Orange County Partnership - News

  • Royal Wine/Kedem is constructing a 627,000 SF manufacturing and distribution facility of kosher wine and juices with a tasting-room on site in Goshen, New York.

Food and Beverage Sector’s Growth Tied to New Technology, Sustainability, Workplace Quality of Life

A recent report by CRB Group, a full-service facility design, engineering, construction and consulting firm for biotech, pharma, food and beverage, and science and technology, found six emerging trends in the food and beverage sector to watch out for in 2023.


Among the trends that impact the real estate development sector nationwide and locally in Orange County are innovative processes; product and packaging and their impacts on production; increasing food manufacturing automation; sustainability; rising cost pressures due to supply chain challenges and evolving workplace quality of life to attract and retain workers.


The analysis authored by Jason Robertson, Vice President, Food + Beverage, CRB Group and Tony Moses, PhD, Fellow, Product Innovation at CRB Group, stated, “Like a powerful locomotive, the food and beverage manufacturing industry has incredible forward momentum, driven by innovative new processes and products.” They noted that the industry’s growth is fueled by evolving consumer attitudes and their willingness to embrace the use of science in food production.


They added, “There’s never been more science involved in food processing and packaging, geared to allay consumer concerns about cost, health and environmental sustainability.”

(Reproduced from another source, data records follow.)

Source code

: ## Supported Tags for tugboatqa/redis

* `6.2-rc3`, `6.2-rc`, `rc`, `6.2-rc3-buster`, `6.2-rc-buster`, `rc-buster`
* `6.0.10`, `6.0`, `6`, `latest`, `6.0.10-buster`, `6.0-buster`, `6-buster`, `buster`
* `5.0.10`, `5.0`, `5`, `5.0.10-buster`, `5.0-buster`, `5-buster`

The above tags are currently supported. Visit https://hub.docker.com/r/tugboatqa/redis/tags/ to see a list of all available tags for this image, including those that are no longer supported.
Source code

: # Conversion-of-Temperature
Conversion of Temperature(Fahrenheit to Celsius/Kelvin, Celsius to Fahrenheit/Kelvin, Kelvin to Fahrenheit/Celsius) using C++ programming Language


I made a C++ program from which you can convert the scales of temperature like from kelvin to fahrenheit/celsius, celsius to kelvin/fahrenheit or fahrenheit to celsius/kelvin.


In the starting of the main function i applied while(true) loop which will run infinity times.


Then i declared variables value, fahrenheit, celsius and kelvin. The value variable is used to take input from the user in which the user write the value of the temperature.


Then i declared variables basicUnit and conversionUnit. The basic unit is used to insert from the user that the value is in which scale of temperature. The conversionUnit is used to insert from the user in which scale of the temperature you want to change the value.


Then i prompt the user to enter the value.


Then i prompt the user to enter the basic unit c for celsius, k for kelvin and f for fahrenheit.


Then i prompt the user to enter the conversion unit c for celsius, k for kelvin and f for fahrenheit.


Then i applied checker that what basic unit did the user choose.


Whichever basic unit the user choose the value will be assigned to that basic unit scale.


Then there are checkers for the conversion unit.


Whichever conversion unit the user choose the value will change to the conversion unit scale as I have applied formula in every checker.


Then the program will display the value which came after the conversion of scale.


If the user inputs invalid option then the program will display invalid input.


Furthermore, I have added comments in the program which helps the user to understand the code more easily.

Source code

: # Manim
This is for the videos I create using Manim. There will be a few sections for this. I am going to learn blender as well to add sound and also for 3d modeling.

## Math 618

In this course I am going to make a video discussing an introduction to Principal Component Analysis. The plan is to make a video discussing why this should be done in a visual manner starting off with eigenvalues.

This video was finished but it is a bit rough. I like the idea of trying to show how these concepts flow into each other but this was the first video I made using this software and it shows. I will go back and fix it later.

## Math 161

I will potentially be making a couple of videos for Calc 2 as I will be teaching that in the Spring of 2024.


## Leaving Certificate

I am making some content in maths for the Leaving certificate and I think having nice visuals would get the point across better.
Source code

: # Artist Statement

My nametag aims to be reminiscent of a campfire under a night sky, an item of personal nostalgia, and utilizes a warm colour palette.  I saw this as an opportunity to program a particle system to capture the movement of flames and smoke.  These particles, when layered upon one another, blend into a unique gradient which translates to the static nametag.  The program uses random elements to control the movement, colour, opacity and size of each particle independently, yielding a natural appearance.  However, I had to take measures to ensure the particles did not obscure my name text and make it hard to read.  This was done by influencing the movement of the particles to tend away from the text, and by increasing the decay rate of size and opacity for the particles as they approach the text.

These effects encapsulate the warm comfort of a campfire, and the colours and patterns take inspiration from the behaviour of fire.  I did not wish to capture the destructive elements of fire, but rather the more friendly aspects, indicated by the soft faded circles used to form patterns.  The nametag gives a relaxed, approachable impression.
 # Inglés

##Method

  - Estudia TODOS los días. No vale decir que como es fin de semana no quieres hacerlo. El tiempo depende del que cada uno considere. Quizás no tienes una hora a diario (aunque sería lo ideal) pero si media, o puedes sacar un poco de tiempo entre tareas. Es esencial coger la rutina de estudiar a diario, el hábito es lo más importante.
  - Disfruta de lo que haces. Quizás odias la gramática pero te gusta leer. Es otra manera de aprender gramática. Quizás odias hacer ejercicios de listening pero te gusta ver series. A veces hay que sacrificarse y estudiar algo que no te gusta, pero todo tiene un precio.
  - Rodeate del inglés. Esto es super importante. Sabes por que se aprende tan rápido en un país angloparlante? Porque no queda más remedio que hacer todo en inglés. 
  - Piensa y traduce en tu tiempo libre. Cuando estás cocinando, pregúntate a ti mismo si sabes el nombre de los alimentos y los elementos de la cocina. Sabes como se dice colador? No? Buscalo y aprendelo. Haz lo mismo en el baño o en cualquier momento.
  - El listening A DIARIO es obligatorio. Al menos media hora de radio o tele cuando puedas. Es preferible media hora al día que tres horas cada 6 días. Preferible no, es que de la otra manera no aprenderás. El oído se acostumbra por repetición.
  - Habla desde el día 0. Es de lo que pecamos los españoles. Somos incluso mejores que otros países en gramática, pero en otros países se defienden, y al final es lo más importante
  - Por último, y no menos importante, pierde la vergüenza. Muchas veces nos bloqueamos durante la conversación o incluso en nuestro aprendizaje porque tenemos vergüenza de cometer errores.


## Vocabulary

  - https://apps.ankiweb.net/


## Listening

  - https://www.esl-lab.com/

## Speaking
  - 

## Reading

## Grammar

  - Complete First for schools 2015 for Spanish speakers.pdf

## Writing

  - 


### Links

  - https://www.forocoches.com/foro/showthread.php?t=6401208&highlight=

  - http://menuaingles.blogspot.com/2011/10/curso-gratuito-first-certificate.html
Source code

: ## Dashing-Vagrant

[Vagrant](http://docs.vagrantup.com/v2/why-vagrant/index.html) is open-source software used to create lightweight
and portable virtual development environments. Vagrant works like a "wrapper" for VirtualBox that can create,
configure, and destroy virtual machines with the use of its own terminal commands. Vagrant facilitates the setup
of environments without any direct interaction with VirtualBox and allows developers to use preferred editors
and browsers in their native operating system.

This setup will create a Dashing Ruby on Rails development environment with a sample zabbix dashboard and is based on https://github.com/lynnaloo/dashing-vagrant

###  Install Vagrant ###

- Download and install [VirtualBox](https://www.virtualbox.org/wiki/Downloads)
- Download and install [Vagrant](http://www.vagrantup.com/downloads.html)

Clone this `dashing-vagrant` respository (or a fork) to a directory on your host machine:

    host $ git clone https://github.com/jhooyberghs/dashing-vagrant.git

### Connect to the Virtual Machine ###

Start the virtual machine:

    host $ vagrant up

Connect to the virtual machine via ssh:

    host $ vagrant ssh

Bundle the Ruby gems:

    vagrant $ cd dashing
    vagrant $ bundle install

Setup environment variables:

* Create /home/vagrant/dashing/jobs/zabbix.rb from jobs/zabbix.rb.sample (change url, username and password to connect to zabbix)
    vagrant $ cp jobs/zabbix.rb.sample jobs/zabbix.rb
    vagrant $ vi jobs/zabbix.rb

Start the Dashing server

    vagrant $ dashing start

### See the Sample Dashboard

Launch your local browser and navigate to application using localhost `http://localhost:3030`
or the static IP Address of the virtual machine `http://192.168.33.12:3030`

The increased use of automation comes as the industry continues to face a labor shortage. “The shortage of labor in the food and beverage industry is an ongoing issue and will speed up the transition to more automated facilities,” the report stated. “The supply of raw materials and available land is often most abundant in rural areas where it can be hard to adequately staff production and packaging lines without bussing people in from a distance. COVID-19 has made this worse; even if you can find enough people to staff a plant, physical distancing prevents them from being there all at the same time.”


The report also chronicled a host of supply chain issues, including the shortage of refrigerated and frozen warehouse space. Commercial brokerage firm CRBE estimates that demand for cold storage space will rise by 100 million square feet during the next five years. That’s an increase of 47% from the current level of approximately 214 million square feet.


In terms of the labor shortage, the CRB report noted that food and beverage companies are seeking to provide workers with a more attractive quality of work life as a means to attract and retain key workers.


“Food and beverage manufacturing facilities in rural areas are in direct competition for employees with e-commerce and other newer industries that appeal to younger workers by offering competitive pay in a more relaxed and comfortable setting,” the report noted. In this vein, property owners are finding it challenging to renovate facilities built in the 1960s and 1970s. One means of retrofitting a building for today’s workforce is to incorporate better ergonomics, such as allowing more daylight and improving break rooms and lounge areas for employees.


Conor Eckert, Vice President of Business Attraction for the Orange County Partnership of Goshen, said the food and beverage sector in Orange County is poised to continue to grow. Key factors in this sector’s growth include several trends pointed out in the CRB report— innovation, access to consumers, and new quality of life requirements for workforce retention.


“At the Orange County Partnership, we’re working on a handful of leads in the food and beverage space—including a large-scale produce manufacturing requirement, ‘Project Fresh,’ and the manufacturing and packaging of an Asian food product, which we have named ‘Project Fortune.’” He added that recently, the Orange County Partnership assisted in the attraction of the largest manufacturer of Kosher wine and grape juice in the United States, Royal Wine/Kedem to Goshen.


Eckert noted that sustainability is an emerging demand in the food and beverage industry. He pointed to the recycling of water, reuse of food waste, and limiting carbon emissions that seem to be common requirements. “Whether it be classic food manufacturing, packaging, or agricultural tech/leafy greens—infrastructure remains a key consideration in site selection. Access to robust public water/sewer capacity or natural resources is important, as is reliable power of 4MW or higher.”


He added, “As we look to grow this industry, site readiness and infrastructure investment will be needed to compete at scale.”